In this study, we design an assay method for a highly sensitive and selective turn-on fluorescent sensor to detect acetamiprid in TCM based on a specific acetamiprid aptamer, AuNPs, NaCl and RB. NaCl induces colorimetric aptamer-based detection and RB is used as a signal amplifier.34 The aptamer, which is a component used to identify a target, binds to the surface of AuNPs to protect them from salt-induced aggregation. The assay offered a possible method for rapid and reliable analysis, which was conducive to detecting acetamiprid in TCM samples.

2. Experimental

2.1 Reagents

The chemicals were of analytical grade. Ultrapure water was used throughout the experiments. The sequence of the acetamiprid-specific aptamer is 5′-CTG ACA CCA TAT TAT GAA GA-3′(20-mer), which was synthesized by Sangon Biotechnology Inc. (Shanghai, China). HAuCl4·3H2O, rhodamine B, acetamiprid, chlorpyrifos, and atrazine were obtained from Aladdin Co., Ltd (Shanghai, China). Glyphosate, indoxacarb, trichlorfon, and phoxim were bought from Tanmo Quality Inspection Technology Co., Ltd (Beijing, China). The purity of glyphosate, indoxacarb, trichlorfon, phoxim, acetamiprid, chlorpyrifos, and atrazin were ≥98%. Trisodium citrate dihydrate (C6H5Na3O7·2H2O) was obtained from Sinopharm Chemical Reagent Co., Ltd (Shanghai, China). Sodium chloride (NaCl) was purchased from Xilong Science Co., Ltd (Shantou, China). Chinese medicine samples were purchased from Zhicheng Medical Store in Shangjie, Minhou County, and the medicines were identified by Professor Chengzi Yang from Fujian University of Traditional Chinese Medicine.

2.2 Apparatus

The 96-well microplates were purchased from Sangon Biotechnology Inc. (Shanghai, China). An Infinite M200 Pro microplate spectrophotometer (Tecan, Austria) was used for measuring absorbance and fluorescence intensity, with an excitation wavelength of 518 nm. A transmission electron microscope (TEM) H-7650 (Hitachi, Japan) was employed to observe the morphology of the gold nanoparticles. A laser particle size analyzer Nicomp 380ZLS (PSS, America) was utilized to analyze the particle size of the gold nanoparticles. A biochemical incubator (Jinghong, China) was used to keep the incubating temperatures at 25 °C. An ultra-micro spectrophotometer was used to measure the UV intensity of the aptamer.
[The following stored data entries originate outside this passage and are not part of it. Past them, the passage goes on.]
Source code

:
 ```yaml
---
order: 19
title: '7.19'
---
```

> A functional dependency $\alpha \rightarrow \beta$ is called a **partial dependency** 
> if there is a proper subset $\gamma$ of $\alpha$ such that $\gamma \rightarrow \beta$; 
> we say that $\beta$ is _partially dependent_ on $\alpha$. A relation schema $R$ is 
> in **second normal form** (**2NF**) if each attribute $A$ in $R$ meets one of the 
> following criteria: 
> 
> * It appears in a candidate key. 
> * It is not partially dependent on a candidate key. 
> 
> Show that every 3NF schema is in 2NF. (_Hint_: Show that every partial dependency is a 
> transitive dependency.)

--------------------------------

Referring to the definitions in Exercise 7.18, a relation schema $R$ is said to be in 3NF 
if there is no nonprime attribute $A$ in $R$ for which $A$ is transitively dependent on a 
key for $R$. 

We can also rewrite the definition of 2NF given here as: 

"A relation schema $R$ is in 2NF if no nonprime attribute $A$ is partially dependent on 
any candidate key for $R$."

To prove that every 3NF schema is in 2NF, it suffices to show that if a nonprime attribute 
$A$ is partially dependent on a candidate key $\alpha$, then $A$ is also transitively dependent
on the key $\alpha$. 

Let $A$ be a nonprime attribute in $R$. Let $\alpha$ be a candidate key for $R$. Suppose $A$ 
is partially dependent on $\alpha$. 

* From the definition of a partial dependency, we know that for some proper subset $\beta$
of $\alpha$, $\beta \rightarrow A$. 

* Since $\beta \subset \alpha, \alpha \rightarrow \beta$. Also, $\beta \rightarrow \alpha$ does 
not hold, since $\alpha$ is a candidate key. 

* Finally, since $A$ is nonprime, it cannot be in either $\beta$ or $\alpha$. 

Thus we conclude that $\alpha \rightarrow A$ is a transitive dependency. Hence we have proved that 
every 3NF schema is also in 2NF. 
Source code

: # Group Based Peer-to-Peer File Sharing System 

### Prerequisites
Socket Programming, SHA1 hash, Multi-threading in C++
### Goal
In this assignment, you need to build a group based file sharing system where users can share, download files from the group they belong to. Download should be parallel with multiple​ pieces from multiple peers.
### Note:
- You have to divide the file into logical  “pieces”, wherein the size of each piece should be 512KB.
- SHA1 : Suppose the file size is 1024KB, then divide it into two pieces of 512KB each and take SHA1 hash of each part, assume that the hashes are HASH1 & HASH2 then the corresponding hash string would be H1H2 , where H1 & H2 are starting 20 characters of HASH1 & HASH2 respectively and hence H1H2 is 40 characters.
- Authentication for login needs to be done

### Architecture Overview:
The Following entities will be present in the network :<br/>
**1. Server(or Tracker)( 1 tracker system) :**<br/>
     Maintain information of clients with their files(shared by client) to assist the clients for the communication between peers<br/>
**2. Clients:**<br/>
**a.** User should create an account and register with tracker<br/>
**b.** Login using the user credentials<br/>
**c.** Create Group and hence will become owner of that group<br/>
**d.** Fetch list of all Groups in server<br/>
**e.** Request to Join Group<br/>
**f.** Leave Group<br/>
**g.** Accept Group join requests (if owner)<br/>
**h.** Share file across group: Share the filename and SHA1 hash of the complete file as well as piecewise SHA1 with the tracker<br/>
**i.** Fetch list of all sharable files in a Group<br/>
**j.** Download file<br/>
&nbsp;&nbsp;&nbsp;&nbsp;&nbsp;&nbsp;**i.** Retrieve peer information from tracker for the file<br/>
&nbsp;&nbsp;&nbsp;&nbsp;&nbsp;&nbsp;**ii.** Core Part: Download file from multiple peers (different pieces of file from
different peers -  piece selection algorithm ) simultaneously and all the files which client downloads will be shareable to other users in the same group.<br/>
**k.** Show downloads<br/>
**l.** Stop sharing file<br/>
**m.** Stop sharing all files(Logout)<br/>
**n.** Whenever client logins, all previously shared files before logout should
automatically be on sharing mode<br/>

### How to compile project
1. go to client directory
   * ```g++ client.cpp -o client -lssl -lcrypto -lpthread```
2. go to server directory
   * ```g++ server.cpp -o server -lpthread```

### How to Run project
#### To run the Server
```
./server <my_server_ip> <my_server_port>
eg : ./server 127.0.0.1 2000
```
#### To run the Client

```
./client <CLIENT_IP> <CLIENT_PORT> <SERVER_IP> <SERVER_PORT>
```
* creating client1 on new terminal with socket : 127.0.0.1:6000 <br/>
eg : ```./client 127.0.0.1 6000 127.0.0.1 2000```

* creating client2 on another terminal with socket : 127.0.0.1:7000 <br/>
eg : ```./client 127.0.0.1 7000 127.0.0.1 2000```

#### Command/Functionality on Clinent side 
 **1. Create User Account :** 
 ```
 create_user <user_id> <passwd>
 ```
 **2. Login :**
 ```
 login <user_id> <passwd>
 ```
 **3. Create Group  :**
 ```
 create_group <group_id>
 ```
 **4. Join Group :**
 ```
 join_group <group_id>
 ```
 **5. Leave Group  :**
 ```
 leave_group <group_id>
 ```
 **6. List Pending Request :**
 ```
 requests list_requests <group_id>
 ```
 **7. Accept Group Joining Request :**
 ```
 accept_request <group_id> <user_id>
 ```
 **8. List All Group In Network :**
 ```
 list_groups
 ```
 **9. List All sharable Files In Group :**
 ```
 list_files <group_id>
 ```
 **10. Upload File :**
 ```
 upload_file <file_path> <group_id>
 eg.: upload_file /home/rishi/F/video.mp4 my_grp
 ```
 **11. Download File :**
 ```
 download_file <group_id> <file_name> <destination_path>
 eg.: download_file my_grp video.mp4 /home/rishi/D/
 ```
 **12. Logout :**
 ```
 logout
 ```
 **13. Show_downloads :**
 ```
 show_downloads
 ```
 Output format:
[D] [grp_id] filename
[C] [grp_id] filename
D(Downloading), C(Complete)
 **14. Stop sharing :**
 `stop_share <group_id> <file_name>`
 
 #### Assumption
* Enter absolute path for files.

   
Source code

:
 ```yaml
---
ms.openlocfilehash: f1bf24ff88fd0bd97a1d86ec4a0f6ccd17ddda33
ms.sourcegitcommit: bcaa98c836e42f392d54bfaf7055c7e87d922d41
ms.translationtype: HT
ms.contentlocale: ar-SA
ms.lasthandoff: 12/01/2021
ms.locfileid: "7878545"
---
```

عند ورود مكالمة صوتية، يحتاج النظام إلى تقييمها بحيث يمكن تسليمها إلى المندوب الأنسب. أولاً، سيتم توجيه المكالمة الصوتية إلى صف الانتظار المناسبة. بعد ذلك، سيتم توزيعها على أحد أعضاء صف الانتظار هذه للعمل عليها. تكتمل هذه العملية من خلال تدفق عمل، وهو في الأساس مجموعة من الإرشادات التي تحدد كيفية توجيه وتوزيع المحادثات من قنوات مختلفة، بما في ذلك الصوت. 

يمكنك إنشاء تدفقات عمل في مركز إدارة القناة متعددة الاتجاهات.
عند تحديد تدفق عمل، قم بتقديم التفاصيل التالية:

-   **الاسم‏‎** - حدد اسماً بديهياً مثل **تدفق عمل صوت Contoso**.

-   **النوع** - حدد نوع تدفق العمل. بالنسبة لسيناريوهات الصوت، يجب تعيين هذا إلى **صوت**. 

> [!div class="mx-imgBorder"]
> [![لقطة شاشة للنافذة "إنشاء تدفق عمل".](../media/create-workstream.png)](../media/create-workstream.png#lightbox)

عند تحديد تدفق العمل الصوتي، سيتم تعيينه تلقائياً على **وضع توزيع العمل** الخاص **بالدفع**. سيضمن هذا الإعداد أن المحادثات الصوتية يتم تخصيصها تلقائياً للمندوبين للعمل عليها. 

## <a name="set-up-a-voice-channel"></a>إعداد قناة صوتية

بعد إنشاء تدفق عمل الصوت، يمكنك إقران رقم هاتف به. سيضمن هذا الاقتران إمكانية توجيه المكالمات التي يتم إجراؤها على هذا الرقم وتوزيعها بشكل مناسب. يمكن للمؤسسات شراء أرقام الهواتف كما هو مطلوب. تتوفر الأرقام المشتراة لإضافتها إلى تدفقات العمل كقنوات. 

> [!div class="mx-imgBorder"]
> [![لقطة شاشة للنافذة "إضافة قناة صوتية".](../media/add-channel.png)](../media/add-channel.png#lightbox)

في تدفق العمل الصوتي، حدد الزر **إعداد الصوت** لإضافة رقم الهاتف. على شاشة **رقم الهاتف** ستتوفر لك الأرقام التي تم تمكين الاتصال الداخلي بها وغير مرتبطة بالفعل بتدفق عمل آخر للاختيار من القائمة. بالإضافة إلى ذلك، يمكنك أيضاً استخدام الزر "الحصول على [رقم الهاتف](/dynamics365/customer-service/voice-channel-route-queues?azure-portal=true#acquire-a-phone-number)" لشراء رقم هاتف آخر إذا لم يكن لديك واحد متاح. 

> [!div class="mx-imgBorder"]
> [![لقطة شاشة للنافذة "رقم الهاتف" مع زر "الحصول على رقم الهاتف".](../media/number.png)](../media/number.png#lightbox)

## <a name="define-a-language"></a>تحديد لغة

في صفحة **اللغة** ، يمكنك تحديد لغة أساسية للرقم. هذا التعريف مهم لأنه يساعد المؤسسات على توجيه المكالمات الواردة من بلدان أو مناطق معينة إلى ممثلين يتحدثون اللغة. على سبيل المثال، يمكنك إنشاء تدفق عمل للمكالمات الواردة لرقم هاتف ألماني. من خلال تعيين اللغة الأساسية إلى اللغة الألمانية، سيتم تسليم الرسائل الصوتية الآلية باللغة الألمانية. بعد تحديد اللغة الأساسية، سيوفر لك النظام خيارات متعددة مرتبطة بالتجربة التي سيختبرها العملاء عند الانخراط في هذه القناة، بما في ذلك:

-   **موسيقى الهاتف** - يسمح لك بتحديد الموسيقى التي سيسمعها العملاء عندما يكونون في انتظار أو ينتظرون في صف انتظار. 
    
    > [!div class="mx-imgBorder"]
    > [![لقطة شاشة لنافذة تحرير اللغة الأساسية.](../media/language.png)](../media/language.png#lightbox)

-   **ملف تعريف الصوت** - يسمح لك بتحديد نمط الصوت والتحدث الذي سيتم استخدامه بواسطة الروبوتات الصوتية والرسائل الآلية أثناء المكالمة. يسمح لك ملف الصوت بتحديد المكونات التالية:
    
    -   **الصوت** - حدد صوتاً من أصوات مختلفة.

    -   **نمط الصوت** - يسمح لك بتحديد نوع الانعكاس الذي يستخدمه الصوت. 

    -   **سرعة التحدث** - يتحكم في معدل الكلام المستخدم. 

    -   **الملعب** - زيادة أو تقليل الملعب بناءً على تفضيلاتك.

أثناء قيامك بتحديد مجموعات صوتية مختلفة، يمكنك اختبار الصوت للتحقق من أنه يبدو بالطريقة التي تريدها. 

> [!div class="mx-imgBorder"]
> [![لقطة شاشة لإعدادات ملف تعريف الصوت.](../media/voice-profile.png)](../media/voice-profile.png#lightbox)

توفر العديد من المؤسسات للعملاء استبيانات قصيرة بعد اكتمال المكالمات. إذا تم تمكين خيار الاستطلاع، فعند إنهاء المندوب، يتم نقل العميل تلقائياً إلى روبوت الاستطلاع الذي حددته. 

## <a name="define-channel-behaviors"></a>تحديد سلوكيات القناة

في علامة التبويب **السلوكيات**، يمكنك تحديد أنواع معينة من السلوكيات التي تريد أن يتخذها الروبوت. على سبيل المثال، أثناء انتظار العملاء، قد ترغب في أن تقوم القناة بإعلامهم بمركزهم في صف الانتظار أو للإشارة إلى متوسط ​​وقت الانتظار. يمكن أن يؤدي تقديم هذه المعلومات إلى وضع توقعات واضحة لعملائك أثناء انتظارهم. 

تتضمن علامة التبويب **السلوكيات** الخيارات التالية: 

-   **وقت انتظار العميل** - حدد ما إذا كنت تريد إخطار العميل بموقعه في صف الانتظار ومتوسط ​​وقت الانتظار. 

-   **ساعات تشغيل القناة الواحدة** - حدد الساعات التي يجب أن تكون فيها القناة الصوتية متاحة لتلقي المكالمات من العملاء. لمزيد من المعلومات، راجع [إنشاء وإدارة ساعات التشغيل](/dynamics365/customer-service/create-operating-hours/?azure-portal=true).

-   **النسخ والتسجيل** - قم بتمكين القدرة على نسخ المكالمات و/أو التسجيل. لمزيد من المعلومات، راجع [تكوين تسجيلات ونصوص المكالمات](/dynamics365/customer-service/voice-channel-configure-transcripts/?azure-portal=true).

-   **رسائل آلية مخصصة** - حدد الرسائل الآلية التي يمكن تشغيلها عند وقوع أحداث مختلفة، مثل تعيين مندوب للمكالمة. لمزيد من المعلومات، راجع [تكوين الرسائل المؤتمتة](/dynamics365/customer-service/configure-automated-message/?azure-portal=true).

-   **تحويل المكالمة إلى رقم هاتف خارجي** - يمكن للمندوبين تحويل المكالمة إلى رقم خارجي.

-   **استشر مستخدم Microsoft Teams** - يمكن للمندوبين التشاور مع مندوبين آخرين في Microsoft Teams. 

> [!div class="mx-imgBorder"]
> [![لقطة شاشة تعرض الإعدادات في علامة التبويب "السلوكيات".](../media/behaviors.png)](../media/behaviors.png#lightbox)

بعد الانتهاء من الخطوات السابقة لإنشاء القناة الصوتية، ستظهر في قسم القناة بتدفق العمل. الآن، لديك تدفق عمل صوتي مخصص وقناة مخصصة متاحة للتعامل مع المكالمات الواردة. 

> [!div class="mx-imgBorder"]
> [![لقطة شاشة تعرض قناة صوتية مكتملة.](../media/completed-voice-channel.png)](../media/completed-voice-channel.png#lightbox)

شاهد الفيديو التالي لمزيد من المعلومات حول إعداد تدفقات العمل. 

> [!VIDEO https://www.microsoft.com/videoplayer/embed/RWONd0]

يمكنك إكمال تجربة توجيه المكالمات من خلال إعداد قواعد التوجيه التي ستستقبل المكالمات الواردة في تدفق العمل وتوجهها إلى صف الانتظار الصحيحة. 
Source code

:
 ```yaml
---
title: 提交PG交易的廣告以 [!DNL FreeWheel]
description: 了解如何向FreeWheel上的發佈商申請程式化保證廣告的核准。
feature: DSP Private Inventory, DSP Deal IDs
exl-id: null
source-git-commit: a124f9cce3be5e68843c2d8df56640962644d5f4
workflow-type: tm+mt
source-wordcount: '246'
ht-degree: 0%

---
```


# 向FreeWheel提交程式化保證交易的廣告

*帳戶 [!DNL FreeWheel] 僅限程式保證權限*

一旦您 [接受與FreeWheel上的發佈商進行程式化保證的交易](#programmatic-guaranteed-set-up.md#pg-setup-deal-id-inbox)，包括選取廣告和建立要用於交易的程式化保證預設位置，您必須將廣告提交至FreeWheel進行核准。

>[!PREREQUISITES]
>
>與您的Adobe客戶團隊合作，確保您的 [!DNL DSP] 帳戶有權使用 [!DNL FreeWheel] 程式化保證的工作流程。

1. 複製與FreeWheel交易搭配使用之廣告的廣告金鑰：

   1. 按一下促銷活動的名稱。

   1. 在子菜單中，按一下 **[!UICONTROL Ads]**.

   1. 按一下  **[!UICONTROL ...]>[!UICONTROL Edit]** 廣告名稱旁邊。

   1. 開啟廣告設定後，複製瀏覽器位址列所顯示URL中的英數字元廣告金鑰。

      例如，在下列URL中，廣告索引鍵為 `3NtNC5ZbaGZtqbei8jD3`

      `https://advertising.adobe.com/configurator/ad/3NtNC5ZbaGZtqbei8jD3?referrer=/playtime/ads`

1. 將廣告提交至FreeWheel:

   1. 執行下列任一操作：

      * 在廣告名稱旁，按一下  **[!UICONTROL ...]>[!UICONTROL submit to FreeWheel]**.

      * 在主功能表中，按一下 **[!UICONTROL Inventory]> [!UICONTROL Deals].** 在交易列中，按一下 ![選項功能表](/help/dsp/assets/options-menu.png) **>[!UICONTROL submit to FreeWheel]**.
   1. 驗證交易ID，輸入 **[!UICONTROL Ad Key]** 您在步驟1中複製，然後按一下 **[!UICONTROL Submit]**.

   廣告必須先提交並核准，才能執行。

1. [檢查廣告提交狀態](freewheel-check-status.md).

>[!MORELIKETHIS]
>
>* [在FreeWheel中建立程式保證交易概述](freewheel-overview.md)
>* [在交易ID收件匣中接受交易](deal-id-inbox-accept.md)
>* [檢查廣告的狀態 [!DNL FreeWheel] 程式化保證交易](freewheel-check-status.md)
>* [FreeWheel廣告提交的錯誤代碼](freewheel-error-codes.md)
2.3 Synthesis and characterization of AuNPs

AuNPs were prepared according to the method of trisodium citrate reduction reported in the literature with a slight modification.35 First, glassware pre-soaked in aqua regia was used in the experiment and rinsed thoroughly in a quantity of ultrapure water, and air-dried. Then, 5 mL of 38.8 mM trisodium citrate was quickly added to 50 mL of 1 mM HAuCl4·3H2O boiling solution, with strong stirring for 30 min. The color of the solution was observed, changing from colorless to grayish blue, deep purple and at long last to wine red. Then, heating was stopped, stirring was continued for 30 min, and the solution cool was allowed to room temperature. Finally, the resulting solution was filtered with a 0.22 μm ultrafiltration membrane and then stored at 4 °C in a fridge until use. The size and shape of AuNPs were characterized by TEM.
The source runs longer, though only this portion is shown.